Saved entries
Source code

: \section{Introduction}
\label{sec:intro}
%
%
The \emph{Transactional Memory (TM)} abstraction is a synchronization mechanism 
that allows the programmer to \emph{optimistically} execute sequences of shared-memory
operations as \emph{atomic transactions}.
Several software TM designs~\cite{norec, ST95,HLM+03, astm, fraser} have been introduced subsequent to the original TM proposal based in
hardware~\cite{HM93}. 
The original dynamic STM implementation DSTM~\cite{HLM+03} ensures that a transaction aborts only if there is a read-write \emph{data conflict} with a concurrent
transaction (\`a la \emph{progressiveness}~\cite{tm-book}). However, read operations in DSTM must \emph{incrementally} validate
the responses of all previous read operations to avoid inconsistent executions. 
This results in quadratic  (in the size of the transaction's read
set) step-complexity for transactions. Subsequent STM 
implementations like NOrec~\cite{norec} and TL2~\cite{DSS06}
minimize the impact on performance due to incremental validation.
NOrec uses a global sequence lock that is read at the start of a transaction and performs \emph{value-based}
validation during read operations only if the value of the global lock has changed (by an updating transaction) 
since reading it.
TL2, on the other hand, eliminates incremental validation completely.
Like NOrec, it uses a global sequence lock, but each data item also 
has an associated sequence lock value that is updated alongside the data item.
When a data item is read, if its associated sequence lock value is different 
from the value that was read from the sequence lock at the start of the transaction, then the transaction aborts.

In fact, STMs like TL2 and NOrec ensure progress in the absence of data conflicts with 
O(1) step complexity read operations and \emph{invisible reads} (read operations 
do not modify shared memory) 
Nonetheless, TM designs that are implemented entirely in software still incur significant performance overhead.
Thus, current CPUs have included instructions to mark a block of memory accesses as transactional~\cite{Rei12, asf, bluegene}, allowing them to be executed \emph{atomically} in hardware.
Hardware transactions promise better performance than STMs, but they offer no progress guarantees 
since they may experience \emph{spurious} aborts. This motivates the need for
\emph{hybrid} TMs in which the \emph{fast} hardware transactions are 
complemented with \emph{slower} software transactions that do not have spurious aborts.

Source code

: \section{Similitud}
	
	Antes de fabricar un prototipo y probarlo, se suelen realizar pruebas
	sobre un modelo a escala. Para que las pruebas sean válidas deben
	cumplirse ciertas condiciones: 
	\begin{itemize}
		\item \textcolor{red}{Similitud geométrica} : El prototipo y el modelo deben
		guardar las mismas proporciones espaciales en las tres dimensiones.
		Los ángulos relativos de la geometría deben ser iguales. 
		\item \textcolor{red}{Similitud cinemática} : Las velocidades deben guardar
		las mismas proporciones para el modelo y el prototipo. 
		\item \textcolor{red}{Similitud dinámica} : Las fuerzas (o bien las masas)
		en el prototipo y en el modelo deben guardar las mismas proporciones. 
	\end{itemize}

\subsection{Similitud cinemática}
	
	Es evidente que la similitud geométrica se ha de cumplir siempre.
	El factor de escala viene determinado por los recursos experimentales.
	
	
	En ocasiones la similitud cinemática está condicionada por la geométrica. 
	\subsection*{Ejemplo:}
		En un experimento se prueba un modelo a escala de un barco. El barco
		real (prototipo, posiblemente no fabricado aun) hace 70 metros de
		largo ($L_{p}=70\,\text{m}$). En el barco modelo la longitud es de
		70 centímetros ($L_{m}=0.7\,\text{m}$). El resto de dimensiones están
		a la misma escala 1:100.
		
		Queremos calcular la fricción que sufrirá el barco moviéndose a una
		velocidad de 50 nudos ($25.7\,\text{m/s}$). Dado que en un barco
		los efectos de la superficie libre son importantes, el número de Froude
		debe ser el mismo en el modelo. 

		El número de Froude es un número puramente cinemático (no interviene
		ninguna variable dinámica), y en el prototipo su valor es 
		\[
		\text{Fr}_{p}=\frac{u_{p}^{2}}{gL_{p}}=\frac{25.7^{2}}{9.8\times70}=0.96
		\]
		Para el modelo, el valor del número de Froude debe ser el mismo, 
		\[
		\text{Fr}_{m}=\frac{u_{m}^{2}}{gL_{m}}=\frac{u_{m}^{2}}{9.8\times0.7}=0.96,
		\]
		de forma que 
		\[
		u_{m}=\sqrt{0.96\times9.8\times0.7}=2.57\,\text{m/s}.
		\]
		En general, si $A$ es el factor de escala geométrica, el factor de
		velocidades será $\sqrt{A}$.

EXERCISE BRIEF: Only the number is needed: please work out how many lines in the data contain the string "performance".

ANSWER SPACE: 3